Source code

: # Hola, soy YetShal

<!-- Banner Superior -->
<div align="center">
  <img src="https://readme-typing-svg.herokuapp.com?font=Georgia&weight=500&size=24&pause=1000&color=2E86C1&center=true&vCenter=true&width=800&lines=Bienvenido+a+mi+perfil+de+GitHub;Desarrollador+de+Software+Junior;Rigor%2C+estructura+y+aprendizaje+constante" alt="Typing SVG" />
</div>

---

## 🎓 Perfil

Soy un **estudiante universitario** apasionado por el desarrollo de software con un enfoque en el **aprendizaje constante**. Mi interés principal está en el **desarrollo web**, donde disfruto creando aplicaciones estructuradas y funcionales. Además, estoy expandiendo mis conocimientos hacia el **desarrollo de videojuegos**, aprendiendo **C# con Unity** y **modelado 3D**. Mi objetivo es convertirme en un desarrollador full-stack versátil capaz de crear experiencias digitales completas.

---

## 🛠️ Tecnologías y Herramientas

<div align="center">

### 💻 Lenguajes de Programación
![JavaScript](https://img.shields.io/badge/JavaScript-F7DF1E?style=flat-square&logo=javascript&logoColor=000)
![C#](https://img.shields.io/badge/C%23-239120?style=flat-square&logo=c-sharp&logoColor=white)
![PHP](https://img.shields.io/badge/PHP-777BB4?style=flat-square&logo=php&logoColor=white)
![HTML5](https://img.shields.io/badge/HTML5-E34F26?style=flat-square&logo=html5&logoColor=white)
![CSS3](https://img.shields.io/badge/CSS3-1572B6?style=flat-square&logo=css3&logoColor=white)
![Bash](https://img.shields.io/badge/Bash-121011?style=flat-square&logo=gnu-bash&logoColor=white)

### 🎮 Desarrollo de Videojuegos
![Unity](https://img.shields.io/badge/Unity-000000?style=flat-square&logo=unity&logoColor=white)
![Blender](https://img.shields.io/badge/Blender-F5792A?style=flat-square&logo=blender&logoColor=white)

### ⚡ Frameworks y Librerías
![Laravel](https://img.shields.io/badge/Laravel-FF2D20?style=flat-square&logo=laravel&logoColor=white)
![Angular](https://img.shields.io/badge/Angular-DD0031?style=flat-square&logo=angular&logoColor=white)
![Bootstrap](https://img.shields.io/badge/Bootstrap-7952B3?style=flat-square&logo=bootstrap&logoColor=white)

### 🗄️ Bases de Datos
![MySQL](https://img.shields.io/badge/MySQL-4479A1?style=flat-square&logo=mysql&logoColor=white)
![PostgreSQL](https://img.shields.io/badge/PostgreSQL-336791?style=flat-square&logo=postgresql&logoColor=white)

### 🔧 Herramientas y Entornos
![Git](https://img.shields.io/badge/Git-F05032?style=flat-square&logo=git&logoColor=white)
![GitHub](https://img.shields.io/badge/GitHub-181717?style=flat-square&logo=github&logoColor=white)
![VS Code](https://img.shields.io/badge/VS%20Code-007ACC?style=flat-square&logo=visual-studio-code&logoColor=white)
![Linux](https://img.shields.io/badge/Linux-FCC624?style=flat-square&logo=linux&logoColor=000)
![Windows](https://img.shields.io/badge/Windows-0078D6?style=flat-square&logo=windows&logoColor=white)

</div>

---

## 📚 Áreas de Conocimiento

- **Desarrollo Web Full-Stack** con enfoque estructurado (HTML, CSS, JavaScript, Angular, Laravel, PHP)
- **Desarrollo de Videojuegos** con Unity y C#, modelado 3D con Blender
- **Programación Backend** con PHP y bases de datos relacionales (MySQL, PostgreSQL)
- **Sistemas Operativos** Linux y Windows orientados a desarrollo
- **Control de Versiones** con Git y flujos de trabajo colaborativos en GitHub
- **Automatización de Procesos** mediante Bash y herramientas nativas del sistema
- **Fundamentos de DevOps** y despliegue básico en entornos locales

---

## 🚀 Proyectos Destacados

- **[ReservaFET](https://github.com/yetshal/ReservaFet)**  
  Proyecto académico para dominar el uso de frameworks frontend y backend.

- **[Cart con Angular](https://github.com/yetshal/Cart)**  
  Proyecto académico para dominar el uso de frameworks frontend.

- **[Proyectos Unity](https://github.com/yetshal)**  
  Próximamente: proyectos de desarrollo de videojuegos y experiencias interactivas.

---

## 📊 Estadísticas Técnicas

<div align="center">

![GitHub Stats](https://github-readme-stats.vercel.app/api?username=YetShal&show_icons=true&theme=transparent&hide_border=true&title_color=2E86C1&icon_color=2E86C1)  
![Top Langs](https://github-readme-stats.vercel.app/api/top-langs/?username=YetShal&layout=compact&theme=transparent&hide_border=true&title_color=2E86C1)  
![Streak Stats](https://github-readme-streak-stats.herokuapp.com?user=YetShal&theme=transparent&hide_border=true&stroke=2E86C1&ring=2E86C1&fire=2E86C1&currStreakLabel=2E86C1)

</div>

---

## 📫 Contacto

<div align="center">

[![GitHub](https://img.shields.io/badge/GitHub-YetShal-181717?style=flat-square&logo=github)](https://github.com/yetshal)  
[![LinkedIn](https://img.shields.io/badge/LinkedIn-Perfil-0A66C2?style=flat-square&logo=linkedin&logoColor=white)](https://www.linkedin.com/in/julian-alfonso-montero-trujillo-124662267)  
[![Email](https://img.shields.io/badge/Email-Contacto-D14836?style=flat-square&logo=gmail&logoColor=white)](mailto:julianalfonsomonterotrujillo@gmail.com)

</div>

┄┄┄┄┄┄┄┄┄┄┄┄┄┄┄┄┄┄┄┄

WHAT YOU WILL DO -> Show me all lines in the records that contain "para".

WRITTEN REPLY ->
  Proyecto académico para dominar el uso de frameworks frontend y backend.
  Proyecto académico para dominar el uso de frameworks frontend.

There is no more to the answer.